CIArb Features

Construction in Court and the Dispute Revolution: Referral of low value disputes to adjudication

07 Feb 2024

Following the landmark decision in Churchill, Marcus Cato FCIArb and Ken Salmon MCIArb delve into what could come next for adjudication. Could ‘Court-annexed Adjudication’ be a way forward?

The dispute landscape has changed dramatically with the Court of Appeal decision in James Churchill v Merthyr Tydfil County Borough Council [2023] EWCA Civ 1416 (Churchill) which has opened the gates for a more integrated approach to alternative dispute resolution (ADR). It was decided in the Churchill judgment that courts have the power to order parties to engage in ADR, provided the power is exercised in a way that does not impair “the very essence of the claimant’s right to proceed to a judicial hearing, and is proportionate to achieving the legitimate aim of settling the dispute fairly, quickly and at reasonable cost” .

It’s clear that when domestic disputes (between homeowner and builder or architect) in construction occur, they can be extremely painful and damaging. For many domestic clients, building works will represent the single biggest investment they will make beyond the purchase of a property. Many domestic projects may be more suited to adjudication because of their technical content, recurring themes and value. All parties tend to suffer greatly from a construction-based dispute whether it be the lack of amenity from unfinished or defective works, or the impact on cashflow or reputation. 

Churchill – More than mediation

 The invitation to embrace ADR into the UK judicial process is clear. Plus, the benefits of utilising adjudication, arbitration and expert witnesses for construction-based disputes has provenance, with their potential to offer speed, cost-effectiveness and better, more appropriate technical evaluation.
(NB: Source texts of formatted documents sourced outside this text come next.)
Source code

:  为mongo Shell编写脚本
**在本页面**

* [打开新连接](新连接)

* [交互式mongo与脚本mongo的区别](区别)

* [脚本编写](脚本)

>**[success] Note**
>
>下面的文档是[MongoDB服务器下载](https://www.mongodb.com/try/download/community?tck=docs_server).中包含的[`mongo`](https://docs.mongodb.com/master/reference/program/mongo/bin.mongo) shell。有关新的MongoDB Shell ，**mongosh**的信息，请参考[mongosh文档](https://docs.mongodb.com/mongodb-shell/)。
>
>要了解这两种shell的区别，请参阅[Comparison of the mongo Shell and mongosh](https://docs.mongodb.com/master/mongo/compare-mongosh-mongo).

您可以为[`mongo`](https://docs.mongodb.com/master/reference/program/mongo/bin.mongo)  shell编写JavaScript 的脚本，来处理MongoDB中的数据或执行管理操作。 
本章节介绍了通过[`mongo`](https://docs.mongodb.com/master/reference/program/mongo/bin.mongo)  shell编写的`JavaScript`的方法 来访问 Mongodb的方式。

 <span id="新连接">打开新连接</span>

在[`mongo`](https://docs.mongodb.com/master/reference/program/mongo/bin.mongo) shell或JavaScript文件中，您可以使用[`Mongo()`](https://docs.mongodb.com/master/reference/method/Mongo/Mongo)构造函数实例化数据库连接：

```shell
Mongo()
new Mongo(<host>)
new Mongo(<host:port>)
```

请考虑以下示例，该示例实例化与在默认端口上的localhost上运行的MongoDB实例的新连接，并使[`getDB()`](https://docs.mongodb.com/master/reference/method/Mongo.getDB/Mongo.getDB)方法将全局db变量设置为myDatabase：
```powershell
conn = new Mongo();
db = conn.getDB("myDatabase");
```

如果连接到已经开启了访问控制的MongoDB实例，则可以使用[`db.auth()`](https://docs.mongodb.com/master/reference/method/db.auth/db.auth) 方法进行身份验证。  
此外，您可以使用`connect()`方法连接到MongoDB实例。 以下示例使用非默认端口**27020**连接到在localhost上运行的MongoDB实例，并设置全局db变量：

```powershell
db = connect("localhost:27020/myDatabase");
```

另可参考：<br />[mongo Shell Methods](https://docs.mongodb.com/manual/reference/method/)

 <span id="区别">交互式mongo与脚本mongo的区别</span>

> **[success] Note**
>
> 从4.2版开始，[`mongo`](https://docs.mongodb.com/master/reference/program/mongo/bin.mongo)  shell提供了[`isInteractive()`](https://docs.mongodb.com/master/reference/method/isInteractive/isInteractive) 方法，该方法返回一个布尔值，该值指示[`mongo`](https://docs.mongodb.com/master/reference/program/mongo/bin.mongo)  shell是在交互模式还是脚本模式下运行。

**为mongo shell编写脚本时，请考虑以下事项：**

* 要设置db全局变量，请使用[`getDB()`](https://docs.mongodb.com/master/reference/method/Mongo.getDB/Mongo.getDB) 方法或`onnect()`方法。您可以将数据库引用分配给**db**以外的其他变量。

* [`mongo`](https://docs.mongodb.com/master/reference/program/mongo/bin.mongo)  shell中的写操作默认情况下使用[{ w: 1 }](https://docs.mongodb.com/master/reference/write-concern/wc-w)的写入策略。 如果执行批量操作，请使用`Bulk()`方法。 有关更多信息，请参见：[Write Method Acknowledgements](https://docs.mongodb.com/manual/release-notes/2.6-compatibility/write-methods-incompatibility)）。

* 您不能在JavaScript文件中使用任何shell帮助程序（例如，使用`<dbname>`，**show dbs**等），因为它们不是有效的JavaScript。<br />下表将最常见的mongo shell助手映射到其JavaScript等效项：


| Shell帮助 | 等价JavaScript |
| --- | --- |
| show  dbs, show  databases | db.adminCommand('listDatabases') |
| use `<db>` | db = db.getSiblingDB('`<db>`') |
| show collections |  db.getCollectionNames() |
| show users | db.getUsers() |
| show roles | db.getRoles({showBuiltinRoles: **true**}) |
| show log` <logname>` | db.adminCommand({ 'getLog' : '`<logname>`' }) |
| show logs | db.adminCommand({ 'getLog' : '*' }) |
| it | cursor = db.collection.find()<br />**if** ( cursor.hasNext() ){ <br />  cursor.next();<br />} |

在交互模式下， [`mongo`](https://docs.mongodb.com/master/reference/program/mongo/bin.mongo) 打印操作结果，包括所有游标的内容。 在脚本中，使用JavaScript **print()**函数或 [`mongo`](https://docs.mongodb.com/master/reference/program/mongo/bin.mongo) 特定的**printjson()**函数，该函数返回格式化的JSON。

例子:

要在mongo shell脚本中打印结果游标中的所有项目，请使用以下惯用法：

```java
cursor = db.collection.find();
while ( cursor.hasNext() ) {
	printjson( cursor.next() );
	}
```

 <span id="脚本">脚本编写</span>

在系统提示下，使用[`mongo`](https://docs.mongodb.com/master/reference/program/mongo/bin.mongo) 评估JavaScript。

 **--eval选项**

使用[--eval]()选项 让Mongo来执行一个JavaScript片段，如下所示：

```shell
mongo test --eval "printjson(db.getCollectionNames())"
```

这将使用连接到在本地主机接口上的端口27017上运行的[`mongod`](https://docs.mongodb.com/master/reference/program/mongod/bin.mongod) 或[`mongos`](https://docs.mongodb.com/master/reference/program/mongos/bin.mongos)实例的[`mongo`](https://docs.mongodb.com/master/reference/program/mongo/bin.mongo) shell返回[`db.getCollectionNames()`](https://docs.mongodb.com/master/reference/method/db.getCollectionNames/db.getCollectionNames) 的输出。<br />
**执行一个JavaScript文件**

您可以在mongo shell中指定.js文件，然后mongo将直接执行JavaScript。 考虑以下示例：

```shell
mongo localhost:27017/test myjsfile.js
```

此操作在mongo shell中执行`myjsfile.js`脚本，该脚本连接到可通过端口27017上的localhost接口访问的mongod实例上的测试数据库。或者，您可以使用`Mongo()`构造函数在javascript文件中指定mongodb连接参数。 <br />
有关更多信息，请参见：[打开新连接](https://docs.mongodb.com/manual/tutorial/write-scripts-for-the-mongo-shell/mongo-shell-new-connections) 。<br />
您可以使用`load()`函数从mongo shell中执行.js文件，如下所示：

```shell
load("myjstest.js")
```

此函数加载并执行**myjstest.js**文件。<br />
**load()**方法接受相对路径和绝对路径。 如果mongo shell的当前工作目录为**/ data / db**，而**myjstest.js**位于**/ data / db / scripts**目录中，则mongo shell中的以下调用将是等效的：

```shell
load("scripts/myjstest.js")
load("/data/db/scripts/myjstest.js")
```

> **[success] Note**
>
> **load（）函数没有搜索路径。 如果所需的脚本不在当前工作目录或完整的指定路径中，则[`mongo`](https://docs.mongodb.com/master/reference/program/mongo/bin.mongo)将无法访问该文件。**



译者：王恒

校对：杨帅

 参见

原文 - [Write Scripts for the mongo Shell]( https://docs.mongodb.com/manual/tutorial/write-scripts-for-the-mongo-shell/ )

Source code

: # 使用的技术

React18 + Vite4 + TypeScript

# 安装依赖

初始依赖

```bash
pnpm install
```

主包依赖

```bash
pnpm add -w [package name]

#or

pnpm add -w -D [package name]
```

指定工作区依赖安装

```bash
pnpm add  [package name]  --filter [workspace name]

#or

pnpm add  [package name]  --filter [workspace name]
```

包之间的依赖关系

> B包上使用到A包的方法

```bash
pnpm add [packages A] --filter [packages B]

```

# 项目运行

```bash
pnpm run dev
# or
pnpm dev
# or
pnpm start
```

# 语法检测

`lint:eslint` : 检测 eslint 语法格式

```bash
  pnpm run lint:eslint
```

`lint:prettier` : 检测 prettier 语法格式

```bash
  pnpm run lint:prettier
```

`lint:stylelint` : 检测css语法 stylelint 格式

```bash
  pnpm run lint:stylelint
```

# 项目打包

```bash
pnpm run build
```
It no longer seems radical that the courts should consider releasing low or lower value construction disputes (involving consumers as well as businesses) to a non-statutory form of interim binding or final and binding adjudication.

Before the Churchill judgment, the judgment of His Honour Judge Stephen Davies in The Sky’s the Limit Transformations Limited v Dr Mirza [2022] EWHC 29 (TCC) is well worth considering. It raised the topical subjects of mediation, joint expert witnesses, compulsory ADR, and cost and time of the dispute being completely disproportionate to the value of the disputed sums. Succinctly put, His Honour Judge Davies stated “In my view concrete steps to address the challenge of finding a time and cost effective means of fairly resolving domestic property renovation building contract disputes are required.” He then suggested the following expedient actions could be undertaken, which we paraphrase here:-

  1. Disclosure limited to pertinent documents.
  2. Single joint expert in respect of liability and valuation.
  3. A stay for mediation upon receipt of report and, whilst mediation would not be compulsory, in the event that mediation was rejected an order for early neutral evaluation (ENE) before another Technology and Construction Court (TCC) judge be considered.
  4. Trial should not be more than one day in length with limited witness time.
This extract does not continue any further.